The Circuit Court of Appeals thought that the master was responsible for the loss because he did not displace the pilot and prevent the vessel proceeding before she was fully pumped out, the cargo adjusted and slack water had come, which he might have done by holding her in the channel by the tugs that were present or by tying up to some dolphins that he passed. Upon this point we agree with the reasoning of the District Court. The emergency was serious. The canal regulations provided [258 U.S. 341, 345]   that in the event of grounding the canal authorities should have the right to direct all operations for floating the vessel. The superintendent of the canal while present had told the pilot that he wanted to get the vessel out of the canal as soon as possible. The captain regarded that as the understanding of all concerned. The wreckers called out to the pilot: 'She is yours.' The pilot assumed command and started to carry out the superintendent's wish. Everybody at the time thought that the proper course, and we cannot think that the master was to blame for not overriding the judgment of the local experts, with which his own concurred, on general grounds. On the other hand, as we have said, we agree with the Circuit Court of Appeals, and in any event we find that the evidence recited by it shows that the Company had notice and that the master of the vessel ought to have known that it was unsafe and improper to try to carry this vessel, loaded as it was, through the canal. Both parties, therefore, are responsible for all the damages including the loss of cargo and they should be divided between the two. The cargo owner, however, having proceeded only against the Canal Company, is entitled to a decree against that company for the full amount. The Atlas, 93 U.S. 302 ; The New York, 175 U.S. 187, 209 , 210 S., 20 Sup.

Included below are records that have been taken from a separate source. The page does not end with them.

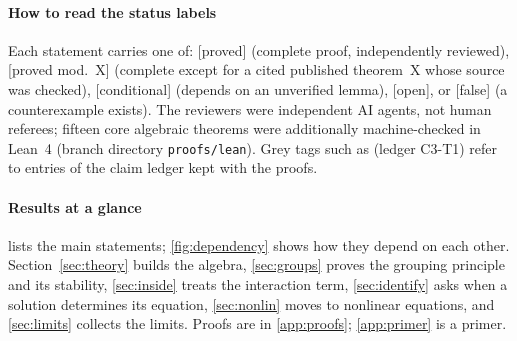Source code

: \documentclass[11pt]{article}
\theoremstyle{plain}
\theoremstyle{definition}
\theoremstyle{remark}
\newcommand{\badge}[2]{\textcolor{#1}{\textsf{\footnotesize[#2]}}}
\newcommand{\proved}[1][]{\badge{cC}{proved#1}}
\newcommand{\modulo}[1]{\badge{cD}{proved mod.\ #1}}
\newcommand{\condl}{\badge{cD}{conditional}}
\newcommand{\openq}{\badge{cB}{open}}
\newcommand{\falsest}{\badge{cB}{false}}
\newcommand{\led}[1]{\textcolor{cG}{\textsf{\footnotesize(ledger #1)}}}
\begin{document}


\paragraph{How to read the status labels} Each statement carries one of: \proved{} (complete proof, independently reviewed), \modulo{X} (complete except for a cited published theorem~X whose source was checked), \condl{} (depends on an unverified lemma),
\openq{}, or \falsest{} (a counterexample exists). The reviewers were independent AI agents, not human referees; fifteen core algebraic theorems were additionally machine-checked in Lean~4 (branch directory \texttt{proofs/lean}). Grey tags such as \led{C3-T1}
refer to entries of the claim ledger kept with the proofs.

\paragraph{Results at a glance}  lists the main statements; \cref{fig:dependency} shows how they depend on each other. Section~\ref{sec:theory} builds the algebra, \cref{sec:groups} proves the grouping principle and its stability,
\cref{sec:inside} treats the interaction term, \cref{sec:identify} asks when a solution determines its equation, \cref{sec:nonlin} moves to nonlinear equations, and \cref{sec:limits} collects the limits. Proofs are in \cref{app:proofs}; \cref{app:primer} is a primer.
\end{document}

Ct. 67.

Decree of Circuit Court of Appeals reversed.

Decree to be entered that the Northern Coal Company recover its damages and costs from the Boston, Cape Cod & New York Canal Company; that the White Oak Transportation Company exonerate the Boston, Cape Cod & New York Canal Company from one-half of the above damages and costs, and that the damages and costs of the White Oak Transportation Company and the Boston, Cape Cod & New York Canal Company be equally divided between those two companies.